# [Aim of the task]
The task calls for the lines from the start of the entries below through the line with "- ⚡ Fun fact: I", given again verbatim, with every picture dropped.

··· Input records ···

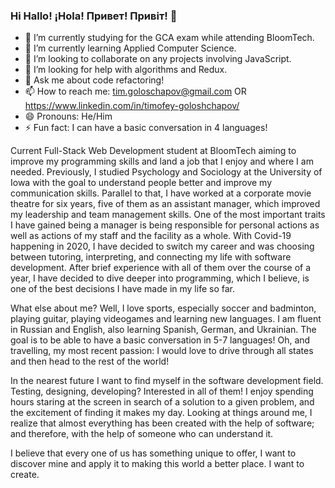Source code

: ### Hi Hallo! ¡Hola! Привет! Привіт!  👋


- 🔭 I’m currently studying for the GCA exam while attending BloomTech.
- 🌱 I’m currently learning Applied Computer Science.
- 👯 I’m looking to collaborate on any projects involving JavaScript.
- 🤔 I’m looking for help with algorithms and Redux.
- 💬 Ask me about code refactoring!
- 📫 How to reach me: tim.goloschapov@gmail.com OR https://www.linkedin.com/in/timofey-goloshchapov/ 
- 😄 Pronouns: He/Him
- ⚡ Fun fact: I can have a basic conversation in 4 languages!

Current Full-Stack Web Development student at BloomTech aiming to improve my programming skills and land a job that I enjoy and where I am needed. Previously, I studied Psychology and Sociology at the University of Iowa with the goal to understand people better and improve my communication skills. Parallel to that, I have worked at a corporate movie theatre for six years, five of them as an assistant manager, which improved my leadership and team management skills. One of the most important traits I have gained being a manager is being responsible for personal actions as well as actions of my staff and the facility as a whole. With Covid-19 happening in 2020, I have decided to switch my career and was choosing between tutoring, interpreting, and connecting my life with software development. After brief experience with all of them over the course of a year, I have decided to dive deeper into programming, which I believe, is one of the best decisions I have made in my life so far. 

What else about me? Well, I love sports, especially soccer and badminton, playing guitar, playing videogames and learning new languages. I am fluent in Russian and English, also learning Spanish, German, and Ukrainian. The goal is to be able to have a basic conversation in 5-7 languages! Oh, and travelling, my most recent passion: I would love to drive through all states and then head to the rest of the world!

In the nearest future I want to find myself in the software development field. Testing, designing, developing? Interested in all of them! I enjoy spending hours staring at the screen in search of a solution to a given problem, and the excitement of finding it makes my day. Looking at things around me, I realize that almost everything has been created with the help of software; and therefore, with the help of someone who can understand it. 

I believe that every one of us has something unique to offer, I want to discover mine and apply it to making this world a better place. I want to create. 

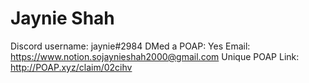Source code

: # Jaynie Shah

Discord username: jaynie#2984
DMed a POAP: Yes
Email: https://www.notion.sojaynieshah2000@gmail.com
Unique POAP Link: http://POAP.xyz/claim/02cihv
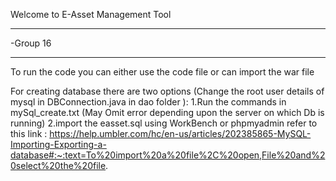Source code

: 

Welcome to E-Asset Management Tool
***
-Group 16
***

To run the code you can either use the code file or can import the war file

For creating database there are two options (Change the root user details of mysql in DBConnection.java in dao folder ):
 1.Run the commands in mySql_create.txt (May Omit error depending upon the server on which Db is running)
 2.import the easset.sql using WorkBench or phpmyadmin
    refer to this link : https://help.umbler.com/hc/en-us/articles/202385865-MySQL-Importing-Exporting-a-database#:~:text=To%20import%20a%20file%2C%20open,File%20and%20select%20the%20file.

    


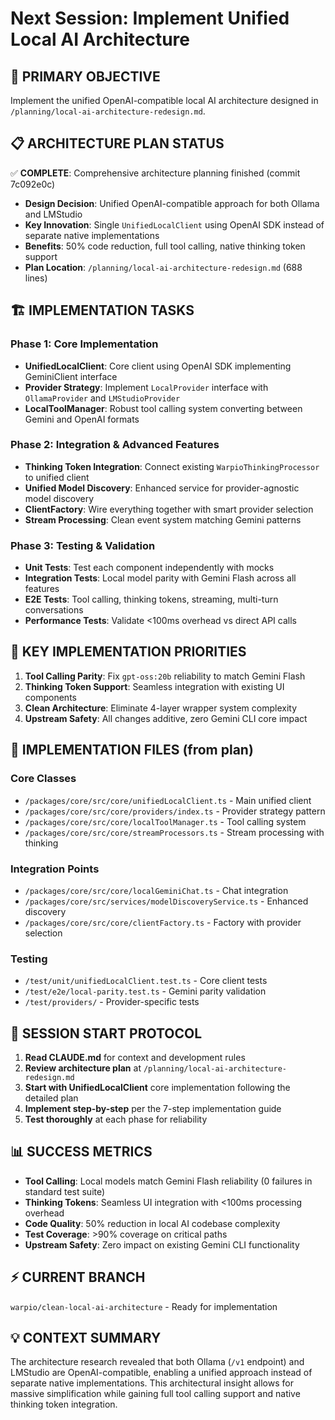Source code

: # Next Session: Implement Unified Local AI Architecture

## 🎯 PRIMARY OBJECTIVE
Implement the unified OpenAI-compatible local AI architecture designed in `/planning/local-ai-architecture-redesign.md`.

## 📋 ARCHITECTURE PLAN STATUS
✅ **COMPLETE**: Comprehensive architecture planning finished (commit 7c092e0c)
- **Design Decision**: Unified OpenAI-compatible approach for both Ollama and LMStudio
- **Key Innovation**: Single `UnifiedLocalClient` using OpenAI SDK instead of separate native implementations
- **Benefits**: 50% code reduction, full tool calling, native thinking token support
- **Plan Location**: `/planning/local-ai-architecture-redesign.md` (688 lines)

## 🏗️ IMPLEMENTATION TASKS

### Phase 1: Core Implementation 
- **UnifiedLocalClient**: Core client using OpenAI SDK implementing GeminiClient interface
- **Provider Strategy**: Implement `LocalProvider` interface with `OllamaProvider` and `LMStudioProvider`
- **LocalToolManager**: Robust tool calling system converting between Gemini and OpenAI formats

### Phase 2: Integration & Advanced Features
- **Thinking Token Integration**: Connect existing `WarpioThinkingProcessor` to unified client
- **Unified Model Discovery**: Enhanced service for provider-agnostic model discovery  
- **ClientFactory**: Wire everything together with smart provider selection
- **Stream Processing**: Clean event system matching Gemini patterns

### Phase 3: Testing & Validation
- **Unit Tests**: Test each component independently with mocks
- **Integration Tests**: Local model parity with Gemini Flash across all features
- **E2E Tests**: Tool calling, thinking tokens, streaming, multi-turn conversations
- **Performance Tests**: Validate <100ms overhead vs direct API calls

## 🔧 KEY IMPLEMENTATION PRIORITIES

1. **Tool Calling Parity**: Fix `gpt-oss:20b` reliability to match Gemini Flash
2. **Thinking Token Support**: Seamless integration with existing UI components  
3. **Clean Architecture**: Eliminate 4-layer wrapper system complexity
4. **Upstream Safety**: All changes additive, zero Gemini CLI core impact

## 📂 IMPLEMENTATION FILES (from plan)

### Core Classes
- `/packages/core/src/core/unifiedLocalClient.ts` - Main unified client
- `/packages/core/src/core/providers/index.ts` - Provider strategy pattern
- `/packages/core/src/core/localToolManager.ts` - Tool calling system
- `/packages/core/src/core/streamProcessors.ts` - Stream processing with thinking

### Integration Points  
- `/packages/core/src/core/localGeminiChat.ts` - Chat integration
- `/packages/core/src/services/modelDiscoveryService.ts` - Enhanced discovery
- `/packages/core/src/core/clientFactory.ts` - Factory with provider selection

### Testing
- `/test/unit/unifiedLocalClient.test.ts` - Core client tests
- `/test/e2e/local-parity.test.ts` - Gemini parity validation
- `/test/providers/` - Provider-specific tests

## 🚀 SESSION START PROTOCOL

1. **Read CLAUDE.md** for context and development rules
2. **Review architecture plan** at `/planning/local-ai-architecture-redesign.md`
3. **Start with UnifiedLocalClient** core implementation following the detailed plan
4. **Implement step-by-step** per the 7-step implementation guide
5. **Test thoroughly** at each phase for reliability

## 📊 SUCCESS METRICS

- **Tool Calling**: Local models match Gemini Flash reliability (0 failures in standard test suite)
- **Thinking Tokens**: Seamless UI integration with <100ms processing overhead  
- **Code Quality**: 50% reduction in local AI codebase complexity
- **Test Coverage**: >90% coverage on critical paths
- **Upstream Safety**: Zero impact on existing Gemini CLI functionality

## ⚡ CURRENT BRANCH
`warpio/clean-local-ai-architecture` - Ready for implementation

## 💡 CONTEXT SUMMARY
The architecture research revealed that both Ollama (`/v1` endpoint) and LMStudio are OpenAI-compatible, enabling a unified approach instead of separate native implementations. This architectural insight allows for massive simplification while gaining full tool calling support and native thinking token integration.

···

# [Task solution]
Source code

: ### Hi Hallo! ¡Hola! Привет! Привіт!  👋


- 🔭 I’m currently studying for the GCA exam while attending BloomTech.
- 🌱 I’m currently learning Applied Computer Science.
- 👯 I’m looking to collaborate on any projects involving JavaScript.
- 🤔 I’m looking for help with algorithms and Redux.
- 💬 Ask me about code refactoring!
- 📫 How to reach me: tim.goloschapov@gmail.com OR https://www.linkedin.com/in/timofey-goloshchapov/ 
- 😄 Pronouns: He/Him
- ⚡ Fun fact: I can have a basic conversation in 4 languages!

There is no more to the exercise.